Problem to work on:
Lines in the data below that contain the word "Control" are to be copied.

Information given:
__________________________________________________
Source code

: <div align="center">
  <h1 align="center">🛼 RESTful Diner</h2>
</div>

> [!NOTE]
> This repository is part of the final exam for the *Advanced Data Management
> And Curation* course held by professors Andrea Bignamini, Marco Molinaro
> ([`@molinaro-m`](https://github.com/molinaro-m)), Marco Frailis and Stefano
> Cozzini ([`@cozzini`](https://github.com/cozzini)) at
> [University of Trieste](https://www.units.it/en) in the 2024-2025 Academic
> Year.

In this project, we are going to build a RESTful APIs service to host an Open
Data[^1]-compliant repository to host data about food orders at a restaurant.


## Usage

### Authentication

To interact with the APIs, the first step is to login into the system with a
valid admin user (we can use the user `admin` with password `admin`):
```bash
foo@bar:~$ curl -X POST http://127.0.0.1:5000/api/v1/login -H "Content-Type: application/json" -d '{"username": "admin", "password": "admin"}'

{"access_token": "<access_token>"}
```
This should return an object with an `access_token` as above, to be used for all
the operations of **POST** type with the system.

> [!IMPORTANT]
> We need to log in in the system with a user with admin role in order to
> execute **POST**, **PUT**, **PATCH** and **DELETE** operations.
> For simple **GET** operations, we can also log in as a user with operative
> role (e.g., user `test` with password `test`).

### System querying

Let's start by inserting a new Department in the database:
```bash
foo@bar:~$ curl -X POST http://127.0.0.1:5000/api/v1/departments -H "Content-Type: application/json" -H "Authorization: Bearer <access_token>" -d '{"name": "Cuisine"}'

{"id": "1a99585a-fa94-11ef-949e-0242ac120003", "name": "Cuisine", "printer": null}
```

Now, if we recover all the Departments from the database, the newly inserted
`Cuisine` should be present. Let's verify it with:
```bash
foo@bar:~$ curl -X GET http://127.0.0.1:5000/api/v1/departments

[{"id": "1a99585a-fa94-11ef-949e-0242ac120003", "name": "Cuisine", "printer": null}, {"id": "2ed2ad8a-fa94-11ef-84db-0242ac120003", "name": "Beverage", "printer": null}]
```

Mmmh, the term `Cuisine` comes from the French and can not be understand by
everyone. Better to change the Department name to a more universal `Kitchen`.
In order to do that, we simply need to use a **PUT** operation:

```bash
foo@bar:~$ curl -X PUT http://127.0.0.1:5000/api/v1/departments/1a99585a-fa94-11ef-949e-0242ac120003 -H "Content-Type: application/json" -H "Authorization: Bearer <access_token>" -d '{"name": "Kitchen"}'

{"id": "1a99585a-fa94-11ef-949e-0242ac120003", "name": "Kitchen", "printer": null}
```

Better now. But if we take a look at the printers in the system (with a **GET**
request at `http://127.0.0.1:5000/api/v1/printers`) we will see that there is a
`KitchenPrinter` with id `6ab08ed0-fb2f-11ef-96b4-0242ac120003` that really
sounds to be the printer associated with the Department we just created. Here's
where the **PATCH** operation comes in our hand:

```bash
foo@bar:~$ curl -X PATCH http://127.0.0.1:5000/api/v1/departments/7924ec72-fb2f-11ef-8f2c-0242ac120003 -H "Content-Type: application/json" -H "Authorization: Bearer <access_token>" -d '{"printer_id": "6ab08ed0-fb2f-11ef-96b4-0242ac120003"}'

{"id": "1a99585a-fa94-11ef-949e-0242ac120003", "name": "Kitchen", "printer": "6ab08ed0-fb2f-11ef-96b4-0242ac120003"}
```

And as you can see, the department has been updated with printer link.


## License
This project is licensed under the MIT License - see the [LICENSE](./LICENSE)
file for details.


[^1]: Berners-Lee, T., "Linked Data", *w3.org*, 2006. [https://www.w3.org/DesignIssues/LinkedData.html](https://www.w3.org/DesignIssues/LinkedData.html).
__________________________________________________
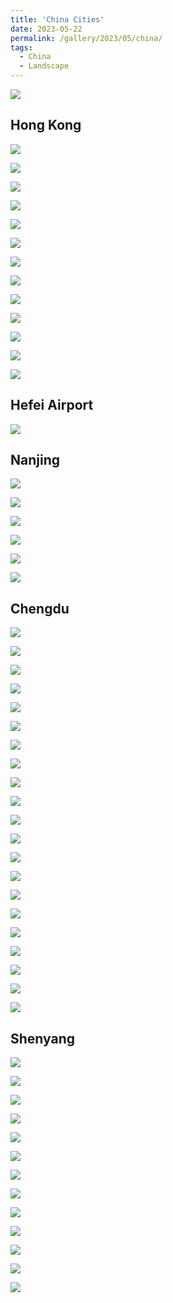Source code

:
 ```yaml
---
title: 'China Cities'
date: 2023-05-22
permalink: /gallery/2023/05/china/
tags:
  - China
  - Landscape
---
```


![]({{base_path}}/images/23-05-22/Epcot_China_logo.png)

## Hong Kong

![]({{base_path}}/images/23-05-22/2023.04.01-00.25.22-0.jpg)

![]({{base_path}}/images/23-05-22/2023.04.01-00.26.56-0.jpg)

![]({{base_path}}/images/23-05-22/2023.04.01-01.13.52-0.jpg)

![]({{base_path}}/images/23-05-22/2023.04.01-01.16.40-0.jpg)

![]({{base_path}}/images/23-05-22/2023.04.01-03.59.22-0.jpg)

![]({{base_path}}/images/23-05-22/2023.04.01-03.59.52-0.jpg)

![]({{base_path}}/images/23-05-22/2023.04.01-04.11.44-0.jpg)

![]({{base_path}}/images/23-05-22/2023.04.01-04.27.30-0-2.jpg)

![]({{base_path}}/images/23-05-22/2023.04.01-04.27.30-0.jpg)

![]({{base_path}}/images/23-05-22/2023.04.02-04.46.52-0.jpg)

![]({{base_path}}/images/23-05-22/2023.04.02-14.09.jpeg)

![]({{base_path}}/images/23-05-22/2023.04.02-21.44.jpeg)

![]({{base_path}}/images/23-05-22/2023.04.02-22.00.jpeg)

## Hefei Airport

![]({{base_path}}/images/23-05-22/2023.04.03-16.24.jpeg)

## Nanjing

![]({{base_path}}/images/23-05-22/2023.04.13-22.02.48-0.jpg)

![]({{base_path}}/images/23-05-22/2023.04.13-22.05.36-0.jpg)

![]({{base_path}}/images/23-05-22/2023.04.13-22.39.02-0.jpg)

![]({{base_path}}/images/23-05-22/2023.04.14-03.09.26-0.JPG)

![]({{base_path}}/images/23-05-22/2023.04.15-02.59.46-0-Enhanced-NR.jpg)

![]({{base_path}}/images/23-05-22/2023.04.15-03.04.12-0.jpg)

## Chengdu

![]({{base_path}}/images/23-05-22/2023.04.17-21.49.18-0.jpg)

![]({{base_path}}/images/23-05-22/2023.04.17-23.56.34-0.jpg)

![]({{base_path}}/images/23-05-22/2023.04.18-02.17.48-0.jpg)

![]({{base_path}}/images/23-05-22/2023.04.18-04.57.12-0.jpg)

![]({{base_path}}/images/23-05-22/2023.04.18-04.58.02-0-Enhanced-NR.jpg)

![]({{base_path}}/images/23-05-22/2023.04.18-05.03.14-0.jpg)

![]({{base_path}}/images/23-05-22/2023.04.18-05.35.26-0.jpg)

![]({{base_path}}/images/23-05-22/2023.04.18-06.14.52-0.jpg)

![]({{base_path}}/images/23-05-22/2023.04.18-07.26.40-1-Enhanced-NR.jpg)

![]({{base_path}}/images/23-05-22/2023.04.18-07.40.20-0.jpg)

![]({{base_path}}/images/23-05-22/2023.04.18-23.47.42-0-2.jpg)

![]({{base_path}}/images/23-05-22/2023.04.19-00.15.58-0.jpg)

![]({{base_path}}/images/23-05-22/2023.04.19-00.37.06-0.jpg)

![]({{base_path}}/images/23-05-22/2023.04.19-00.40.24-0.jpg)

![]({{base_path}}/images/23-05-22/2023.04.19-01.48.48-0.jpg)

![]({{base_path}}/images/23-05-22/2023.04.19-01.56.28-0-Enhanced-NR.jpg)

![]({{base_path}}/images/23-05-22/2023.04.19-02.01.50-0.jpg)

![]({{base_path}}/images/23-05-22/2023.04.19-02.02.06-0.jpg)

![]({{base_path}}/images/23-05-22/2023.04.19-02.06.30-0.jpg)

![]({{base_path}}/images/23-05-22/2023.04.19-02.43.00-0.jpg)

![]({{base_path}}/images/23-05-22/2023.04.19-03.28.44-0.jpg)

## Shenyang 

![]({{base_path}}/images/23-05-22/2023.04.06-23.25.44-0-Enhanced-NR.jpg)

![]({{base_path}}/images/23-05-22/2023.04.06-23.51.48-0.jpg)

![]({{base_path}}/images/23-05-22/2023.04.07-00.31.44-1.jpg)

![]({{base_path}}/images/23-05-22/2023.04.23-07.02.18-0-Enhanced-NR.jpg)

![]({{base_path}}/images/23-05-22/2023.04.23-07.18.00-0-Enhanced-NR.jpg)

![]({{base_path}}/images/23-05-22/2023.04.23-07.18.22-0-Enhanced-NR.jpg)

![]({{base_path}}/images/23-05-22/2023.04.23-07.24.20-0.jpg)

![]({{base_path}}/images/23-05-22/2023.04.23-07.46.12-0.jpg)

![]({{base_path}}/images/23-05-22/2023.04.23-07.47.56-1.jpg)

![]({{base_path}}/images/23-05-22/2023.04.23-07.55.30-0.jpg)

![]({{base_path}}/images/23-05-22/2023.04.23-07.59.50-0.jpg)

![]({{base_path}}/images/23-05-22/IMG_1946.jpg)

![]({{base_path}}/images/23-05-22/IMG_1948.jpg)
__________________________________________________
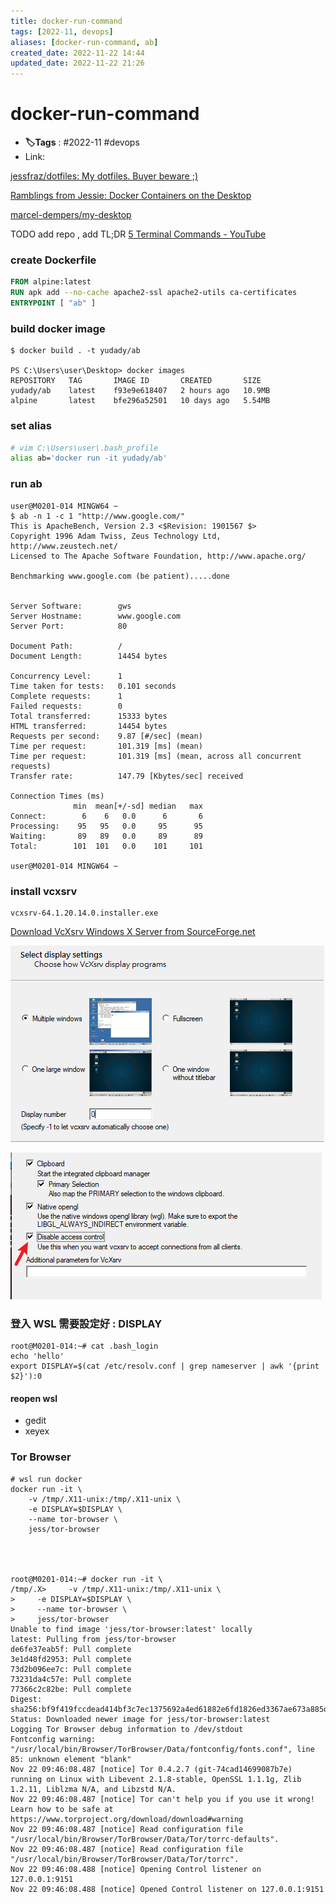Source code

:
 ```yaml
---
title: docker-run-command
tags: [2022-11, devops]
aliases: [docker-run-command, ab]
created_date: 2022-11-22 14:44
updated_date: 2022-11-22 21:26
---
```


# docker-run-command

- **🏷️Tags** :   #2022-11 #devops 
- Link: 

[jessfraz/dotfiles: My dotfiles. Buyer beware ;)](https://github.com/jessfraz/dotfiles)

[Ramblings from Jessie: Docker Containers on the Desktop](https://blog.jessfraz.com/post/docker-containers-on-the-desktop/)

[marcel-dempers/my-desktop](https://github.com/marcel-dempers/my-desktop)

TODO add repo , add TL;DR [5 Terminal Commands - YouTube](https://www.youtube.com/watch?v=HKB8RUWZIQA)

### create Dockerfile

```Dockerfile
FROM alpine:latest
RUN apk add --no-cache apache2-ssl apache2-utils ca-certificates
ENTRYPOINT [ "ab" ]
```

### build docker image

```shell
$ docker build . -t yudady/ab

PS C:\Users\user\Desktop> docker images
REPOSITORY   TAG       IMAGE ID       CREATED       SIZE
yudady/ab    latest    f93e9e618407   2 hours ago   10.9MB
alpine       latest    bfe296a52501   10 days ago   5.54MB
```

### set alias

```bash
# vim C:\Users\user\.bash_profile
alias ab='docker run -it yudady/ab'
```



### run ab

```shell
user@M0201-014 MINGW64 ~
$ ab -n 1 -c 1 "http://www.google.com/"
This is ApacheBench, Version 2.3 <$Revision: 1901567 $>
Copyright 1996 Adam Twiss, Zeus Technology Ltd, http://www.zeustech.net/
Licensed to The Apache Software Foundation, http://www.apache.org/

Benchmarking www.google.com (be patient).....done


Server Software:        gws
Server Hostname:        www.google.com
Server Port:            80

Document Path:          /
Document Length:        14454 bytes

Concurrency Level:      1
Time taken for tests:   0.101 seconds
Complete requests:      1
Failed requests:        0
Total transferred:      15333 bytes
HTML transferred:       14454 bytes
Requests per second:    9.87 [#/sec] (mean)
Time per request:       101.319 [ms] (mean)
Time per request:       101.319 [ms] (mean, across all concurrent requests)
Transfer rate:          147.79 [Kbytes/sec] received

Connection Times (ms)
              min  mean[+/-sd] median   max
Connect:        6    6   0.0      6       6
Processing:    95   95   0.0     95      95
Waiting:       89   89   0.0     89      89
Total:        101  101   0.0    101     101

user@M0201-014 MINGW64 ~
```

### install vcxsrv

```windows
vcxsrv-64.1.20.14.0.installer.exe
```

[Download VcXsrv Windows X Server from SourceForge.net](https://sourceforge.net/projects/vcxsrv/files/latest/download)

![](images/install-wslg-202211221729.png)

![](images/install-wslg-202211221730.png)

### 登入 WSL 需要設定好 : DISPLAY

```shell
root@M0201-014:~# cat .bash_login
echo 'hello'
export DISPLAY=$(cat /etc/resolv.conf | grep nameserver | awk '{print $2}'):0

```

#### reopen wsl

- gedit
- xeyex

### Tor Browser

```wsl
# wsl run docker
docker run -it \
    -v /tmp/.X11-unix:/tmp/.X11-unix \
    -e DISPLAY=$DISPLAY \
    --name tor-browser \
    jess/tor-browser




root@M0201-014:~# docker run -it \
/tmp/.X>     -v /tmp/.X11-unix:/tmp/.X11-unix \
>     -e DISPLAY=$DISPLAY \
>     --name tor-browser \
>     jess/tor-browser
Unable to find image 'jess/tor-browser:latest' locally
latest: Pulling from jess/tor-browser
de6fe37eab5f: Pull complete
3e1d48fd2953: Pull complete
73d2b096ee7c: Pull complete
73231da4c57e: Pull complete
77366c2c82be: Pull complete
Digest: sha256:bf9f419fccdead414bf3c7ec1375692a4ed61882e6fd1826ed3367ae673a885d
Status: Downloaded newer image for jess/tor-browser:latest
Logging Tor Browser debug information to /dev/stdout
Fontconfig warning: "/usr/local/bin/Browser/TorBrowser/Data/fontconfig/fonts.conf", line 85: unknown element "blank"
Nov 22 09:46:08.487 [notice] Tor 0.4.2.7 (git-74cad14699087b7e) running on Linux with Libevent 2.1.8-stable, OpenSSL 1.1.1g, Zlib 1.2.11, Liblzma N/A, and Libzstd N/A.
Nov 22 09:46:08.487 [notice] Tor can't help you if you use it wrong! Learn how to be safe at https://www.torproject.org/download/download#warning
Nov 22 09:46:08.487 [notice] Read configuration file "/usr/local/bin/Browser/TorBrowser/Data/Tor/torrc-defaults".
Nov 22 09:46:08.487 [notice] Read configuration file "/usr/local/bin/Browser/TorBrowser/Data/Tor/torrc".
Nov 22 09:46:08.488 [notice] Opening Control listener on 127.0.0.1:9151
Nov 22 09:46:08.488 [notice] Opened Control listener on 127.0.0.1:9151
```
__________________________________________________
Expected answer:
Nov 22 09:46:08.488 [notice] Opening Control listener on 127.0.0.1:9151
Nov 22 09:46:08.488 [notice] Opened Control listener on 127.0.0.1:9151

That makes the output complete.